---- MATERIAL FOR THE TASK

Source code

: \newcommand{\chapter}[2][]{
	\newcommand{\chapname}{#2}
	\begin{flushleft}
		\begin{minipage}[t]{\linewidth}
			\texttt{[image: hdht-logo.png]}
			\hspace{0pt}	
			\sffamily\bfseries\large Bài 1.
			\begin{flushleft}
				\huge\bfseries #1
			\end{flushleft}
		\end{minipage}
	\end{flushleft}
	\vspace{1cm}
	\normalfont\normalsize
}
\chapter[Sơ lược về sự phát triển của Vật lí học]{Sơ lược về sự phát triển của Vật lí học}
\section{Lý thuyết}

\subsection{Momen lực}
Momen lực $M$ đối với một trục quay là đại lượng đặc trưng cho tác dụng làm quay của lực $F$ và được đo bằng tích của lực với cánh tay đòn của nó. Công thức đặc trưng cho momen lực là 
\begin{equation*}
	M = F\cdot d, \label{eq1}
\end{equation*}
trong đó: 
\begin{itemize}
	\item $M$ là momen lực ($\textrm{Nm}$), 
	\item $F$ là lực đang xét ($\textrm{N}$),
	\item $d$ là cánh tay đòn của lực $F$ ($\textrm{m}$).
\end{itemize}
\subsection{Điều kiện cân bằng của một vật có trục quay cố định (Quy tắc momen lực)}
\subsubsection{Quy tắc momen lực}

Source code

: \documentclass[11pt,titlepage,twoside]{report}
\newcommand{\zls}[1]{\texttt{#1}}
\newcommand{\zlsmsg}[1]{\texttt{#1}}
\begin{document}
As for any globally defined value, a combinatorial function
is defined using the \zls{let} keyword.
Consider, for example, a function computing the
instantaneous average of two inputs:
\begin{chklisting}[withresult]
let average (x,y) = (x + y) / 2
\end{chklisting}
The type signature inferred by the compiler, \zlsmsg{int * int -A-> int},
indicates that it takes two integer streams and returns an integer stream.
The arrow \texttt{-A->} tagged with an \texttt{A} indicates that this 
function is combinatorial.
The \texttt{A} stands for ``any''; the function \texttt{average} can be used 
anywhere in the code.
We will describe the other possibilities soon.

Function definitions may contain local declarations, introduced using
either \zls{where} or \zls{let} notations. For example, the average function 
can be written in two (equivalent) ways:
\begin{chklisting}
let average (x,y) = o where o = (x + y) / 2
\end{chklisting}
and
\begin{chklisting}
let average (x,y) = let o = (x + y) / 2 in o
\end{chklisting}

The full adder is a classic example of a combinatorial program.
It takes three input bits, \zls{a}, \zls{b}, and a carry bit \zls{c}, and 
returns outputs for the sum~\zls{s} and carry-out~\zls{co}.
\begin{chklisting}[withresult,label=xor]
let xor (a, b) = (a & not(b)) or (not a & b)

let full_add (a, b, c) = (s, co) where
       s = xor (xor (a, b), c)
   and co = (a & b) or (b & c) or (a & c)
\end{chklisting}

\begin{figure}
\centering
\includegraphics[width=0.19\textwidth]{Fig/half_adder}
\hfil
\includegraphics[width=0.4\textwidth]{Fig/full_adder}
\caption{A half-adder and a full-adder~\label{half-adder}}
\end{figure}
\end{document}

--------

Output all of the data again. Match it exactly.

Source code

: \newcommand{\chapter}[2][]{
	\newcommand{\chapname}{#2}
	\begin{flushleft}
		\begin{minipage}[t]{\linewidth}
			\texttt{[image: hdht-logo.png]}
			\hspace{0pt}	
			\sffamily\bfseries\large Bài 1.
			\begin{flushleft}
				\huge\bfseries #1
			\end{flushleft}
		\end{minipage}
	\end{flushleft}
	\vspace{1cm}
	\normalfont\normalsize
}
\chapter[Sơ lược về sự phát triển của Vật lí học]{Sơ lược về sự phát triển của Vật lí học}
\section{Lý thuyết}

\subsection{Momen lực}
Momen lực $M$ đối với một trục quay là đại lượng đặc trưng cho tác dụng làm quay của lực $F$ và được đo bằng tích của lực với cánh tay đòn của nó. Công thức đặc trưng cho momen lực là 
\begin{equation*}
	M = F\cdot d, \label{eq1}
\end{equation*}
trong đó: 
\begin{itemize}
	\item $M$ là momen lực ($\textrm{Nm}$), 
	\item $F$ là lực đang xét ($\textrm{N}$),
	\item $d$ là cánh tay đòn của lực $F$ ($\textrm{m}$).
\end{itemize}
\subsection{Điều kiện cân bằng của một vật có trục quay cố định (Quy tắc momen lực)}
\subsubsection{Quy tắc momen lực}

Source code

: \documentclass[11pt,titlepage,twoside]{report}
\newcommand{\zls}[1]{\texttt{#1}}
\newcommand{\zlsmsg}[1]{\texttt{#1}}
\begin{document}
As for any globally defined value, a combinatorial function
is defined using the \zls{let} keyword.
Consider, for example, a function computing the
instantaneous average of two inputs:
\begin{chklisting}[withresult]
let average (x,y) = (x + y) / 2
\end{chklisting}
The type signature inferred by the compiler, \zlsmsg{int * int -A-> int},
indicates that it takes two integer streams and returns an integer stream.
The arrow \texttt{-A->} tagged with an \texttt{A} indicates that this 
function is combinatorial.
The \texttt{A} stands for ``any''; the function \texttt{average} can be used 
anywhere in the code.
We will describe the other possibilities soon.

Function definitions may contain local declarations, introduced using
either \zls{where} or \zls{let} notations. For example, the average function 
can be written in two (equivalent) ways:
\begin{chklisting}
let average (x,y) = o where o = (x + y) / 2
\end{chklisting}
and
\begin{chklisting}
let average (x,y) = let o = (x + y) / 2 in o
\end{chklisting}

The full adder is a classic example of a combinatorial program.
It takes three input bits, \zls{a}, \zls{b}, and a carry bit \zls{c}, and 
returns outputs for the sum~\zls{s} and carry-out~\zls{co}.
\begin{chklisting}[withresult,label=xor]
let xor (a, b) = (a & not(b)) or (not a & b)

let full_add (a, b, c) = (s, co) where
       s = xor (xor (a, b), c)
   and co = (a & b) or (b & c) or (a & c)
\end{chklisting}

\begin{figure}
\centering
\includegraphics[width=0.19\textwidth]{Fig/half_adder}
\hfil
\includegraphics[width=0.4\textwidth]{Fig/full_adder}
\caption{A half-adder and a full-adder~\label{half-adder}}
\end{figure}
\end{document}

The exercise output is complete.